Critiche alla proposta del Popolo della Famiglia per il reddito di maternità

reddito maternità critiche

Vi avevamo parlato del reddito di maternità, una proposta di legge presentata dal Popolo della Famiglia che prevederebbe 1000 € netti al mese per ogni figlio fino agli 8 anni d’età per una mamma che decide di smettere di lavorare. Nel caso di nascite di altri figli, il bonus si rinnova, fino a diventare un vitalizio per i figli disabili.

Per quanto la proposta possa sembrare allettante, ci sono diverse critiche che stanno emergendo, non solo tra gli economisti e giornalisti, ma anche tra le dirette interessate: le mamme.

Una donna, specialmente nel 2000, non è solo una casalinga, ma è anche una donna lavoratrice, assunta da un datore di lavoro e questo tipo di reddito viene visto da alcuni come una monetizzazione della maternità, piuttosto che un aiuto economico. Siamo pagate per stare a casa e fare figli?

In un momento in cui non vi è una stabilità lavorativa, ha davvero senso per una donna lasciare il lavoro per otto anni? Con il rischio molto elevato di non trovare poi un nuovo impiego allo scadere del reddito di maternità? Secondo alcuni sarebbe un enorme passo indietro, ad un’epoca in cui la donna era la matriarca familiare mentre il padre l’unico lavoratore.

Il reddito di maternità allontana le donne dal mondo del lavoro

La proposta del Popolo della Famiglia sottolinea la rilevanza del fattore economico nella scelta di fare un figlio e accudirlo a tempo pieno in un’epoca in cui uno stipendio non basta più, ma ignora altri aspetti legati alla condivisione del lavoro di cura da parte di entrambi i genitori, all’aspirazione femminile a una realizzazione anche extradomestica, a una visione complessiva della famiglia inserita in una struttura sociale incapace di supportarla.

Queste le parole di Carolina Pelligrini, consigliera alle Pari opportunità della Regione Lombardia in commento alla proposta del disegno di legge.

Un’altra critica mette in luce il fatto che la donna si debba accollare la maggior parte del tempo e delle energie nell’accudire i figli. Stando a casa, ma percependo comunque un reddito, la mamma avrebbe sicuramente più tempo rispetto al papà per crescere i bambini. A questo proposito si mette in discussione anche il diritto di genitorialità, non lasciando decidere alle famiglie come organizzare la propria vita domestica.

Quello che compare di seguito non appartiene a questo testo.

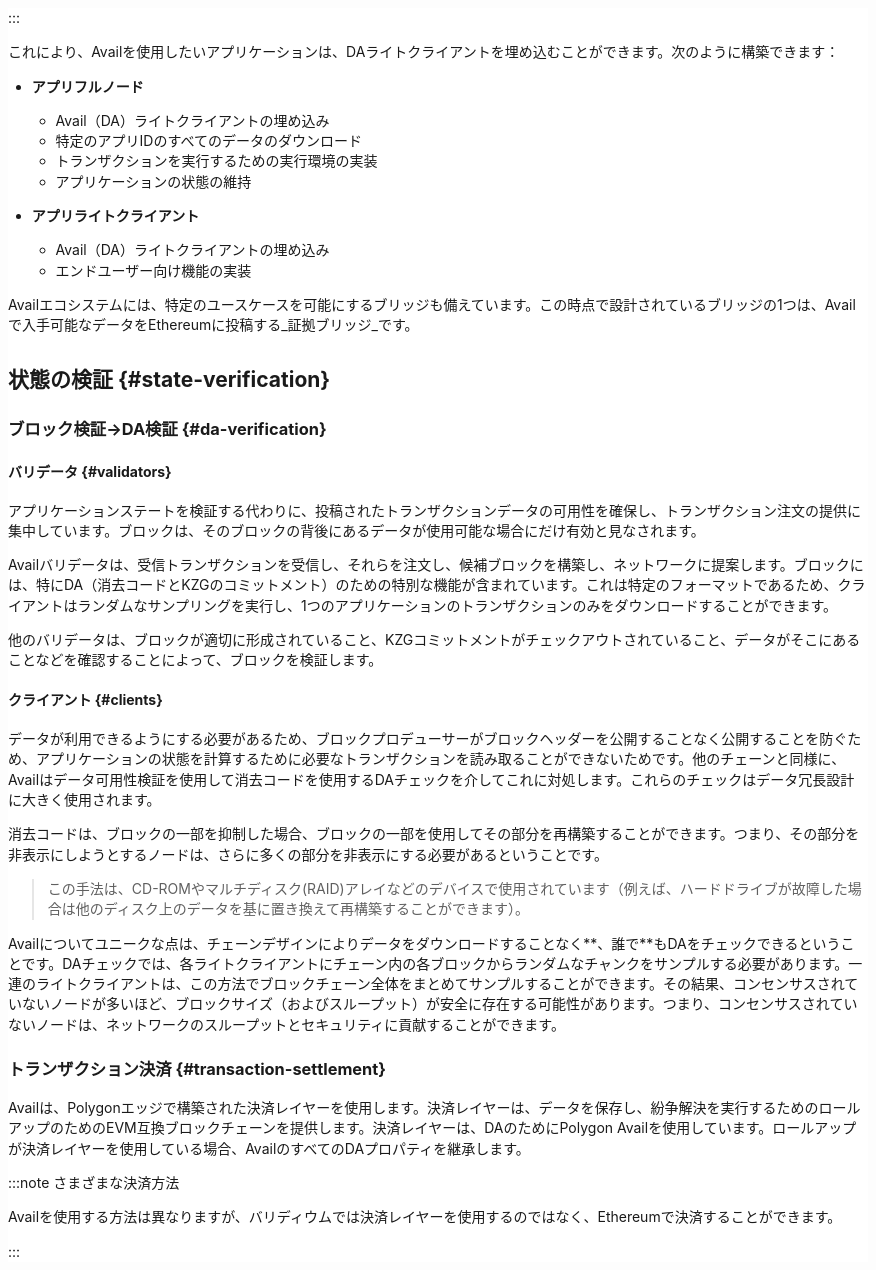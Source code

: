 
:::

これにより、Availを使用したいアプリケーションは、DAライトクライアントを埋め込むことができます。次のように構築できます：

* **アプリフルノード**
  - Avail（DA）ライトクライアントの埋め込み
  - 特定のアプリIDのすべてのデータのダウンロード
  - トランザクションを実行するための実行環境の実装
  - アプリケーションの状態の維持

* **アプリライトクライアント**
  - Avail（DA）ライトクライアントの埋め込み
  - エンドユーザー向け機能の実装

Availエコシステムには、特定のユースケースを可能にするブリッジも備えています。この時点で設計されているブリッジの1つは、Availで入手可能なデータをEthereumに投稿する_証拠ブリッジ_です。

## 状態の検証 {#state-verification}

### ブロック検証→DA検証 {#da-verification}

#### バリデータ {#validators}

アプリケーションステートを検証する代わりに、投稿されたトランザクションデータの可用性を確保し、トランザクション注文の提供に集中しています。ブロックは、そのブロックの背後にあるデータが使用可能な場合にだけ有効と見なされます。

Availバリデータは、受信トランザクションを受信し、それらを注文し、候補ブロックを構築し、ネットワークに提案します。ブロックには、特にDA（消去コードとKZGのコミットメント）のための特別な機能が含まれています。これは特定のフォーマットであるため、クライアントはランダムなサンプリングを実行し、1つのアプリケーションのトランザクションのみをダウンロードすることができます。

他のバリデータは、ブロックが適切に形成されていること、KZGコミットメントがチェックアウトされていること、データがそこにあることなどを確認することによって、ブロックを検証します。

#### クライアント {#clients}

データが利用できるようにする必要があるため、ブロックプロデューサーがブロックヘッダーを公開することなく公開することを防ぐため、アプリケーションの状態を計算するために必要なトランザクションを読み取ることができないためです。他のチェーンと同様に、Availはデータ可用性検証を使用して消去コードを使用するDAチェックを介してこれに対処します。これらのチェックはデータ冗長設計に大きく使用されます。

消去コードは、ブロックの一部を抑制した場合、ブロックの一部を使用してその部分を再構築することができます。つまり、その部分を非表示にしようとするノードは、さらに多くの部分を非表示にする必要があるということです。

> この手法は、CD-ROMやマルチディスク(RAID)アレイなどのデバイスで使用されています（例えば、ハードドライブが故障した場合は他のディスク上のデータを基に置き換えて再構築することができます）。

Availについてユニークな点は、チェーンデザインによりデータをダウンロードすることなく**、誰で**もDAをチェックできるということです。DAチェックでは、各ライトクライアントにチェーン内の各ブロックからランダムなチャンクをサンプルする必要があります。一連のライトクライアントは、この方法でブロックチェーン全体をまとめてサンプルすることができます。その結果、コンセンサスされていないノードが多いほど、ブロックサイズ（およびスループット）が安全に存在する可能性があります。つまり、コンセンサスされていないノードは、ネットワークのスループットとセキュリティに貢献することができます。

### トランザクション決済 {#transaction-settlement}

Availは、Polygonエッジで構築された決済レイヤーを使用します。決済レイヤーは、データを保存し、紛争解決を実行するためのロールアップのためのEVM互換ブロックチェーンを提供します。決済レイヤーは、DAのためにPolygon Availを使用しています。ロールアップが決済レイヤーを使用している場合、AvailのすべてのDAプロパティを継承します。

:::note さまざまな決済方法

Availを使用する方法は異なりますが、バリディウムでは決済レイヤーを使用するのではなく、Ethereumで決済することができます。

:::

La consigliera continua affermando che:

Considerando che le donne italiane diventano mamme sempre più in ritardo (secondo gli ultimi dati Istat relativi al 2017 l’età media delle primipare è 32 anni) e che l’indennità potrà essere percepita per otto anni, va da sé che le opportunità di ingresso della donna nel mondo del lavoro allo scadere del diritto all’assegno (cioè mediamente a 40 anni) diventino pressoché nulle».

Le mamme chiedono altri aiuti

Anche le mamme non sono proprio convinte di questo disegno di legge proposto dal Popolo della Famiglia.

C’è chi ritiene che gli aiuti per le famiglie debbano essere altri, volti a far coincidere il diritto al lavoro e alla maternità, permettere un orario flessibile, una copertura maggiore in caso di malattia del bambino, un aiuto concreto per le rette di asili nido (il bonus nido non è stato rinnovato per il 2019-2020, ad esempio…), aliquote più basse per i beni di prima necessità almeno per il primo anno di vita del bambino (pensiamo a quanto spendiamo per i pannolini!), rivedere le politiche del lavoro, …. ma ci metterei anche una rivisitazione completa della maternità facoltativa, perché percepire uno stipendio al 30% è davvero uno scandalo!